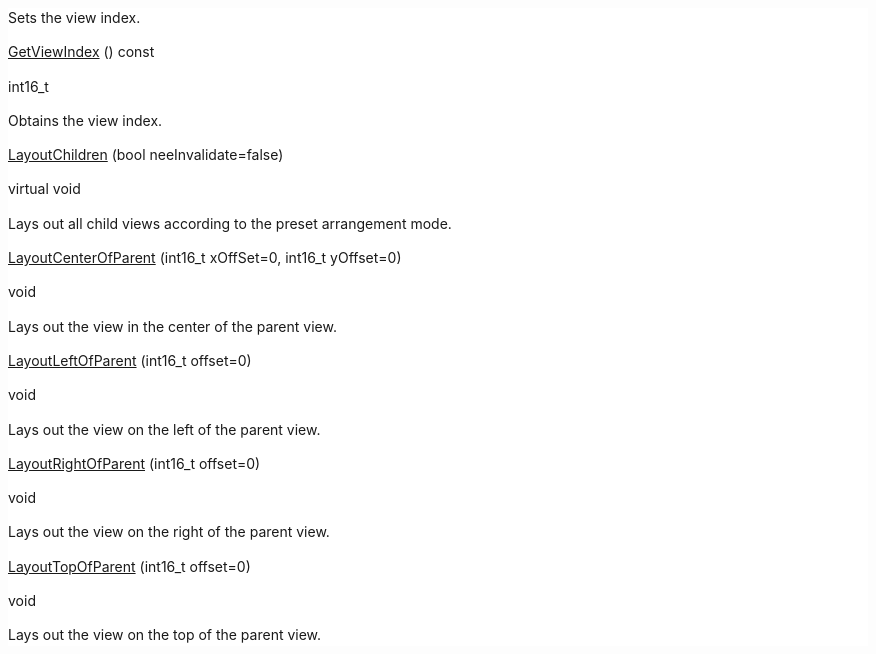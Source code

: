 <p id="p417290085093534"><a name="p417290085093534"></a><a name="p417290085093534"></a>Sets the view index. </p>
</td>
</tr>
<tr id="row2023197547093534"><td class="cellrowborder" valign="top" width="50%" headers="mcps1.1.3.1.1 "><p id="p1338746846093534"><a name="p1338746846093534"></a><a name="p1338746846093534"></a><a href="graphic.md#ga62f51715b6d420a296ebe0296717b906">GetViewIndex</a> () const</p>
</td>
<td class="cellrowborder" valign="top" width="50%" headers="mcps1.1.3.1.2 "><p id="p277042978093534"><a name="p277042978093534"></a><a name="p277042978093534"></a>int16_t </p>
<p id="p1651893347093534"><a name="p1651893347093534"></a><a name="p1651893347093534"></a>Obtains the view index. </p>
</td>
</tr>
<tr id="row204483508093534"><td class="cellrowborder" valign="top" width="50%" headers="mcps1.1.3.1.1 "><p id="p1909278599093534"><a name="p1909278599093534"></a><a name="p1909278599093534"></a><a href="graphic.md#gaca871fa2f8219e7ea9388e212d1f1e69">LayoutChildren</a> (bool neeInvalidate=false)</p>
</td>
<td class="cellrowborder" valign="top" width="50%" headers="mcps1.1.3.1.2 "><p id="p1350880321093534"><a name="p1350880321093534"></a><a name="p1350880321093534"></a>virtual void </p>
<p id="p284608463093534"><a name="p284608463093534"></a><a name="p284608463093534"></a>Lays out all child views according to the preset arrangement mode. </p>
</td>
</tr>
<tr id="row1533375554093534"><td class="cellrowborder" valign="top" width="50%" headers="mcps1.1.3.1.1 "><p id="p1006738367093534"><a name="p1006738367093534"></a><a name="p1006738367093534"></a><a href="graphic.md#ga443b86ee9275b0421b37a47bad3264dc">LayoutCenterOfParent</a> (int16_t xOffSet=0, int16_t yOffset=0)</p>
</td>
<td class="cellrowborder" valign="top" width="50%" headers="mcps1.1.3.1.2 "><p id="p1721709213093534"><a name="p1721709213093534"></a><a name="p1721709213093534"></a>void </p>
<p id="p882093950093534"><a name="p882093950093534"></a><a name="p882093950093534"></a>Lays out the view in the center of the parent view. </p>
</td>
</tr>
<tr id="row425781174093534"><td class="cellrowborder" valign="top" width="50%" headers="mcps1.1.3.1.1 "><p id="p136393582093534"><a name="p136393582093534"></a><a name="p136393582093534"></a><a href="graphic.md#ga94999b271f27cd5d6bfaf303f7d5c708">LayoutLeftOfParent</a> (int16_t offset=0)</p>
</td>
<td class="cellrowborder" valign="top" width="50%" headers="mcps1.1.3.1.2 "><p id="p667179065093534"><a name="p667179065093534"></a><a name="p667179065093534"></a>void </p>
<p id="p830359511093534"><a name="p830359511093534"></a><a name="p830359511093534"></a>Lays out the view on the left of the parent view. </p>
</td>
</tr>
<tr id="row1215883090093534"><td class="cellrowborder" valign="top" width="50%" headers="mcps1.1.3.1.1 "><p id="p452570061093534"><a name="p452570061093534"></a><a name="p452570061093534"></a><a href="graphic.md#ga479528ed259b5539e423955f2b60517d">LayoutRightOfParent</a> (int16_t offset=0)</p>
</td>
<td class="cellrowborder" valign="top" width="50%" headers="mcps1.1.3.1.2 "><p id="p2064004112093534"><a name="p2064004112093534"></a><a name="p2064004112093534"></a>void </p>
<p id="p472848784093534"><a name="p472848784093534"></a><a name="p472848784093534"></a>Lays out the view on the right of the parent view. </p>
</td>
</tr>
<tr id="row1024012237093534"><td class="cellrowborder" valign="top" width="50%" headers="mcps1.1.3.1.1 "><p id="p1707110569093534"><a name="p1707110569093534"></a><a name="p1707110569093534"></a><a href="graphic.md#ga859288ea61ad23ba7e381bbc07769e83">LayoutTopOfParent</a> (int16_t offset=0)</p>
</td>
<td class="cellrowborder" valign="top" width="50%" headers="mcps1.1.3.1.2 "><p id="p393866603093534"><a name="p393866603093534"></a><a name="p393866603093534"></a>void </p>
<p id="p2084137901093534"><a name="p2084137901093534"></a><a name="p2084137901093534"></a>Lays out the view on the top of the parent view. </p>
</td>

| INSTRUCTIONS TO FOLLOW |
Without including the pictures, return each record above exactly as it stands.

| REPLY TO THE TASK |
Source code

: <p id="p417290085093534"><a name="p417290085093534"></a><a name="p417290085093534"></a>Sets the view index. </p>
</td>
</tr>
<tr id="row2023197547093534"><td class="cellrowborder" valign="top" width="50%" headers="mcps1.1.3.1.1 "><p id="p1338746846093534"><a name="p1338746846093534"></a><a name="p1338746846093534"></a><a href="graphic.md#ga62f51715b6d420a296ebe0296717b906">GetViewIndex</a> () const</p>
</td>
<td class="cellrowborder" valign="top" width="50%" headers="mcps1.1.3.1.2 "><p id="p277042978093534"><a name="p277042978093534"></a><a name="p277042978093534"></a>int16_t </p>
<p id="p1651893347093534"><a name="p1651893347093534"></a><a name="p1651893347093534"></a>Obtains the view index. </p>
</td>
</tr>
<tr id="row204483508093534"><td class="cellrowborder" valign="top" width="50%" headers="mcps1.1.3.1.1 "><p id="p1909278599093534"><a name="p1909278599093534"></a><a name="p1909278599093534"></a><a href="graphic.md#gaca871fa2f8219e7ea9388e212d1f1e69">LayoutChildren</a> (bool neeInvalidate=false)</p>
</td>
<td class="cellrowborder" valign="top" width="50%" headers="mcps1.1.3.1.2 "><p id="p1350880321093534"><a name="p1350880321093534"></a><a name="p1350880321093534"></a>virtual void </p>
<p id="p284608463093534"><a name="p284608463093534"></a><a name="p284608463093534"></a>Lays out all child views according to the preset arrangement mode. </p>
</td>
</tr>
<tr id="row1533375554093534"><td class="cellrowborder" valign="top" width="50%" headers="mcps1.1.3.1.1 "><p id="p1006738367093534"><a name="p1006738367093534"></a><a name="p1006738367093534"></a><a href="graphic.md#ga443b86ee9275b0421b37a47bad3264dc">LayoutCenterOfParent</a> (int16_t xOffSet=0, int16_t yOffset=0)</p>
</td>
<td class="cellrowborder" valign="top" width="50%" headers="mcps1.1.3.1.2 "><p id="p1721709213093534"><a name="p1721709213093534"></a><a name="p1721709213093534"></a>void </p>
<p id="p882093950093534"><a name="p882093950093534"></a><a name="p882093950093534"></a>Lays out the view in the center of the parent view. </p>
</td>
</tr>
<tr id="row425781174093534"><td class="cellrowborder" valign="top" width="50%" headers="mcps1.1.3.1.1 "><p id="p136393582093534"><a name="p136393582093534"></a><a name="p136393582093534"></a><a href="graphic.md#ga94999b271f27cd5d6bfaf303f7d5c708">LayoutLeftOfParent</a> (int16_t offset=0)</p>
</td>
<td class="cellrowborder" valign="top" width="50%" headers="mcps1.1.3.1.2 "><p id="p667179065093534"><a name="p667179065093534"></a><a name="p667179065093534"></a>void </p>
<p id="p830359511093534"><a name="p830359511093534"></a><a name="p830359511093534"></a>Lays out the view on the left of the parent view. </p>
</td>
</tr>
<tr id="row1215883090093534"><td class="cellrowborder" valign="top" width="50%" headers="mcps1.1.3.1.1 "><p id="p452570061093534"><a name="p452570061093534"></a><a name="p452570061093534"></a><a href="graphic.md#ga479528ed259b5539e423955f2b60517d">LayoutRightOfParent</a> (int16_t offset=0)</p>
</td>
<td class="cellrowborder" valign="top" width="50%" headers="mcps1.1.3.1.2 "><p id="p2064004112093534"><a name="p2064004112093534"></a><a name="p2064004112093534"></a>void </p>
<p id="p472848784093534"><a name="p472848784093534"></a><a name="p472848784093534"></a>Lays out the view on the right of the parent view. </p>
</td>
</tr>
<tr id="row1024012237093534"><td class="cellrowborder" valign="top" width="50%" headers="mcps1.1.3.1.1 "><p id="p1707110569093534"><a name="p1707110569093534"></a><a name="p1707110569093534"></a><a href="graphic.md#ga859288ea61ad23ba7e381bbc07769e83">LayoutTopOfParent</a> (int16_t offset=0)</p>
</td>
<td class="cellrowborder" valign="top" width="50%" headers="mcps1.1.3.1.2 "><p id="p393866603093534"><a name="p393866603093534"></a><a name="p393866603093534"></a>void </p>
<p id="p2084137901093534"><a name="p2084137901093534"></a><a name="p2084137901093534"></a>Lays out the view on the top of the parent view. </p>
</td>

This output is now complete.